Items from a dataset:

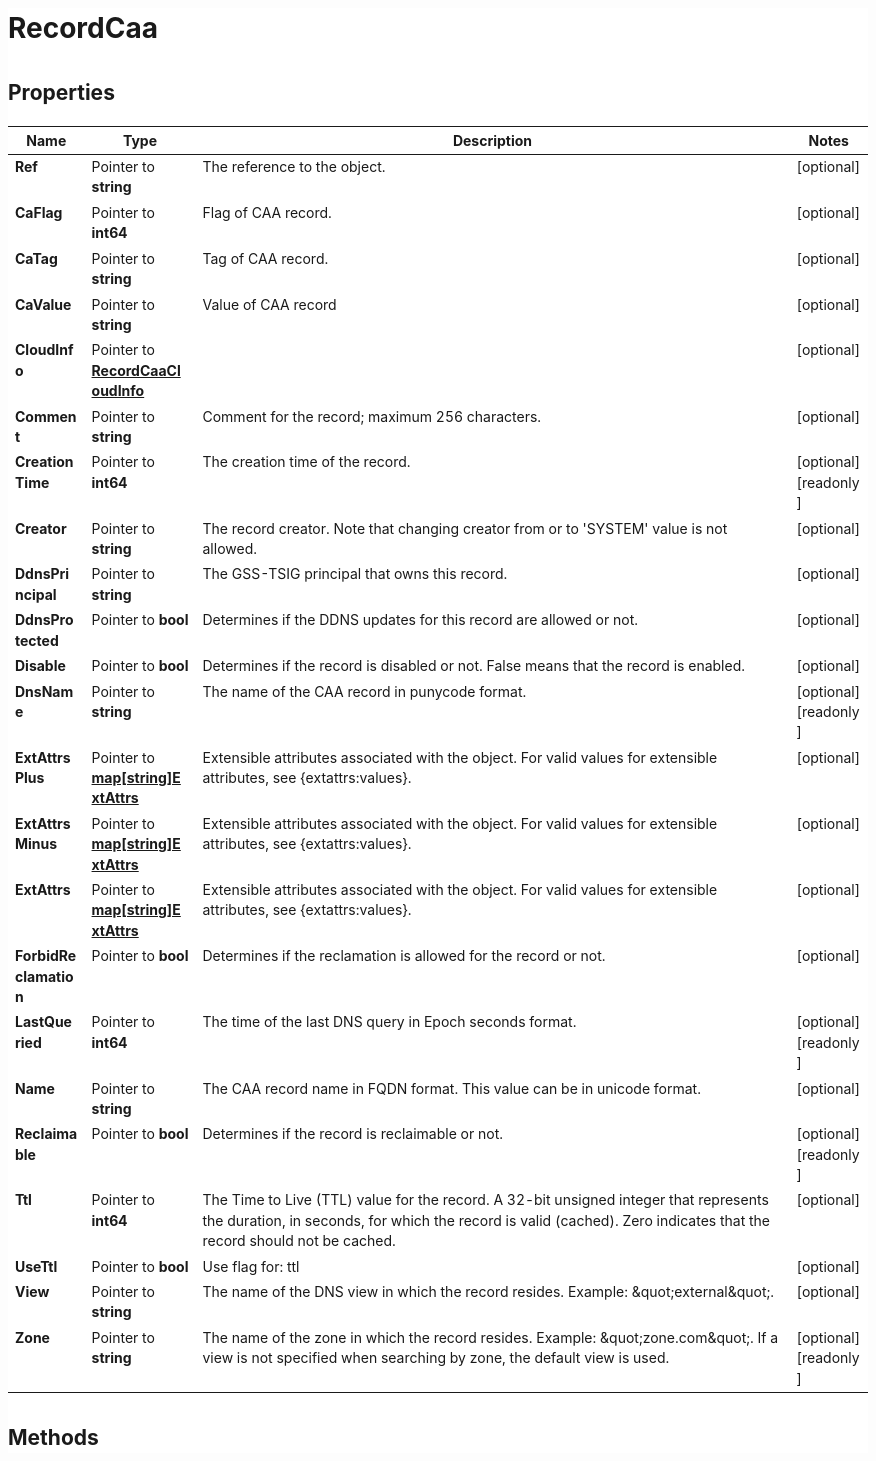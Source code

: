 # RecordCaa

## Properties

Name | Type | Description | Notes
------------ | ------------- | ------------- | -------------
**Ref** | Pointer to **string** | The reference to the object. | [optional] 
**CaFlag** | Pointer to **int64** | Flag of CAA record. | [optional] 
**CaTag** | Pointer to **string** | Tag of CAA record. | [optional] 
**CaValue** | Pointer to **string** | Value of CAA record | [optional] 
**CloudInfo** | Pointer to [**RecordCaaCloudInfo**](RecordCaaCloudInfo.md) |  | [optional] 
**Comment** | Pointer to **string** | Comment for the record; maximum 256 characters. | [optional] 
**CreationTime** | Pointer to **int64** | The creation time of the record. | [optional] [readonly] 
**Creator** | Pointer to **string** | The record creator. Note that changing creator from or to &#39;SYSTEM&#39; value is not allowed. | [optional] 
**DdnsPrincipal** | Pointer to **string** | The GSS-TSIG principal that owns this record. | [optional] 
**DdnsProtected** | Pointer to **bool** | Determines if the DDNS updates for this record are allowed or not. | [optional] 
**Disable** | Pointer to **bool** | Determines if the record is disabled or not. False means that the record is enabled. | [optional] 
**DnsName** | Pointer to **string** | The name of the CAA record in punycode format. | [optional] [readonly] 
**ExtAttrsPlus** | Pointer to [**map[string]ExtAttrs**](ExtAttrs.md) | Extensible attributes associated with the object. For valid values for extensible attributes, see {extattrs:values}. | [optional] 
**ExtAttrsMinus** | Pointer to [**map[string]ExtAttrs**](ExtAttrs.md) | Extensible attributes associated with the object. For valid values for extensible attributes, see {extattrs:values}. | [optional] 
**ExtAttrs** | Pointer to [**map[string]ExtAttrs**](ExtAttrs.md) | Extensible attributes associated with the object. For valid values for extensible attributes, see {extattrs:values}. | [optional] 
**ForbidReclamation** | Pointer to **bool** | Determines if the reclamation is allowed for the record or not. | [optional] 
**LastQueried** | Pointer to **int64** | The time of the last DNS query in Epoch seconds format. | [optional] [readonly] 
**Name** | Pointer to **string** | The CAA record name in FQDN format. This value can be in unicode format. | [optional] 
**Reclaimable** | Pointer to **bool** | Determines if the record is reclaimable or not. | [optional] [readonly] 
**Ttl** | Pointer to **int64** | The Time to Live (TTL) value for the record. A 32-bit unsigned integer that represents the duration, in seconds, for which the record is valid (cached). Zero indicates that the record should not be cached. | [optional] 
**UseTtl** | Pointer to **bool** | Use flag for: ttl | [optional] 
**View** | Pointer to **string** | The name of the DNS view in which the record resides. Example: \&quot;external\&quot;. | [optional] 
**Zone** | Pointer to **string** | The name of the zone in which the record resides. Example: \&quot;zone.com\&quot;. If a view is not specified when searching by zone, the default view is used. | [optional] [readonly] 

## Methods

---

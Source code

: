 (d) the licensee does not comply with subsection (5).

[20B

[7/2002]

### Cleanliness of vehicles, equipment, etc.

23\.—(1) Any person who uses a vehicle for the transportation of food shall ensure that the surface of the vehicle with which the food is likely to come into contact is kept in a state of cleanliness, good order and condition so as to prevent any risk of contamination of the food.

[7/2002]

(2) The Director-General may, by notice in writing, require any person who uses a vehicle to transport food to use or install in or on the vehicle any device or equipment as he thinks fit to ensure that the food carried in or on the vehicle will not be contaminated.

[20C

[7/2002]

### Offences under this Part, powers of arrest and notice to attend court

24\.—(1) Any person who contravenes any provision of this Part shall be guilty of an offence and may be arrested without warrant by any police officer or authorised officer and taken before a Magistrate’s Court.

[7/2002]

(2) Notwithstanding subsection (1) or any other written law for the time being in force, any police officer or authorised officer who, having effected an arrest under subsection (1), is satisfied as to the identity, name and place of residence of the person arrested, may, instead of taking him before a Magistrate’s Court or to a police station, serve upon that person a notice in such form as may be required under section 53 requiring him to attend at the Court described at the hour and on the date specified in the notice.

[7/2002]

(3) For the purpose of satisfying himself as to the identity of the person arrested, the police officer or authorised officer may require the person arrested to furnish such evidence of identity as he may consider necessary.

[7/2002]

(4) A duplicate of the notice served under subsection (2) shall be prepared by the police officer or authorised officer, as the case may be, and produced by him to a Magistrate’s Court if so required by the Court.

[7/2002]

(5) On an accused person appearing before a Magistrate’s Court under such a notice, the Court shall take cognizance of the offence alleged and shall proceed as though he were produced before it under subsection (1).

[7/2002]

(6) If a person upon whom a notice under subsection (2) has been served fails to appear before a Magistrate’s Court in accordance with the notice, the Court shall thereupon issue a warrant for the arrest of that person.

* * *

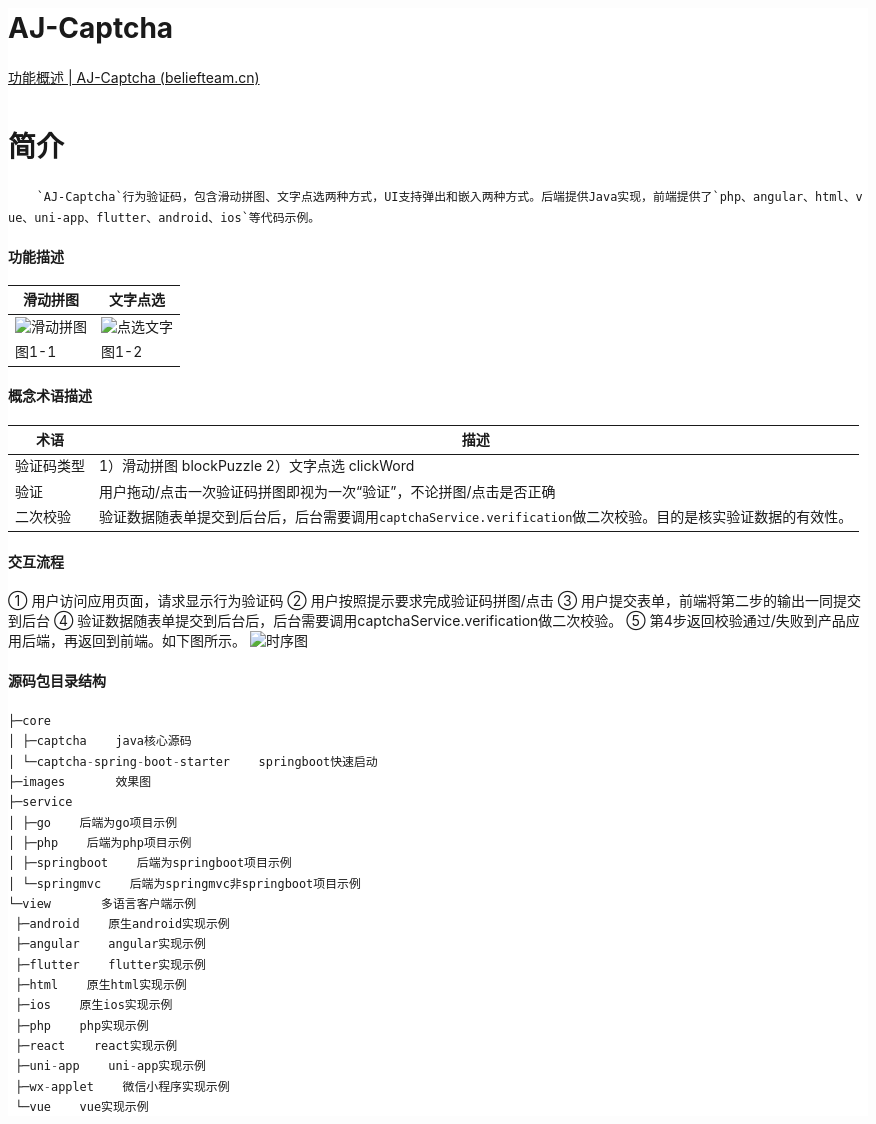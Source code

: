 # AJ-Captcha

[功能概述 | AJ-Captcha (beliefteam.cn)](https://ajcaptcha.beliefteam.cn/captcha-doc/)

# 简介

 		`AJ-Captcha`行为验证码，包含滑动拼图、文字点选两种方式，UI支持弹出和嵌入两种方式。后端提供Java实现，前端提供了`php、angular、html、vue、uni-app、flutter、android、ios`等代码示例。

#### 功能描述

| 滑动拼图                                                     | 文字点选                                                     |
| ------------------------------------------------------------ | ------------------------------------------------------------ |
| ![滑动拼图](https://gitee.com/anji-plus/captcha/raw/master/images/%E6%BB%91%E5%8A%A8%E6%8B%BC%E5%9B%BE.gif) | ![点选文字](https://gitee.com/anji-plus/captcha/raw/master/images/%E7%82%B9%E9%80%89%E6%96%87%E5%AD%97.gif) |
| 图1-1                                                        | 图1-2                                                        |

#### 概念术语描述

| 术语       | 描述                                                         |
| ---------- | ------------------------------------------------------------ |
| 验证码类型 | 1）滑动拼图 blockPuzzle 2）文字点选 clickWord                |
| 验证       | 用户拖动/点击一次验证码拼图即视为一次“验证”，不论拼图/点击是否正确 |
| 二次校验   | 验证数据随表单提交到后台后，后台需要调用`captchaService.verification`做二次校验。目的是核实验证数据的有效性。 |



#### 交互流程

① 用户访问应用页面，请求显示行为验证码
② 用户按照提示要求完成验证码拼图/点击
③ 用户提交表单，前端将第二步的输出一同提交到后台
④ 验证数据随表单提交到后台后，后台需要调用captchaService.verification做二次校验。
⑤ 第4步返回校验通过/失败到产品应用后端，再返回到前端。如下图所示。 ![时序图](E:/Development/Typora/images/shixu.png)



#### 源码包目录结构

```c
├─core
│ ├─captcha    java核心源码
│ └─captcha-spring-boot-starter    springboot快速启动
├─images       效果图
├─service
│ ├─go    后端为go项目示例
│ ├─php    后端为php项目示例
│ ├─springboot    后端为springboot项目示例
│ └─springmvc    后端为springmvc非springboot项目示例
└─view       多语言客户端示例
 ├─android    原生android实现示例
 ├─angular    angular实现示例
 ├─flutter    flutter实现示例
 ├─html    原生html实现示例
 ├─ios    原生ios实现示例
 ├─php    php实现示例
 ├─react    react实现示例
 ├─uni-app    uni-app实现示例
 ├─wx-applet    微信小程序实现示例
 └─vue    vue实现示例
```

▶ **TASK TO CARRY OUT**
Look through the records and copy down every line that holds "angular".

▶ **SOLUTION TO THIS TASK**
 		`AJ-Captcha`行为验证码，包含滑动拼图、文字点选两种方式，UI支持弹出和嵌入两种方式。后端提供Java实现，前端提供了`php、angular、html、vue、uni-app、flutter、android、ios`等代码示例。
 ├─angular    angular实现示例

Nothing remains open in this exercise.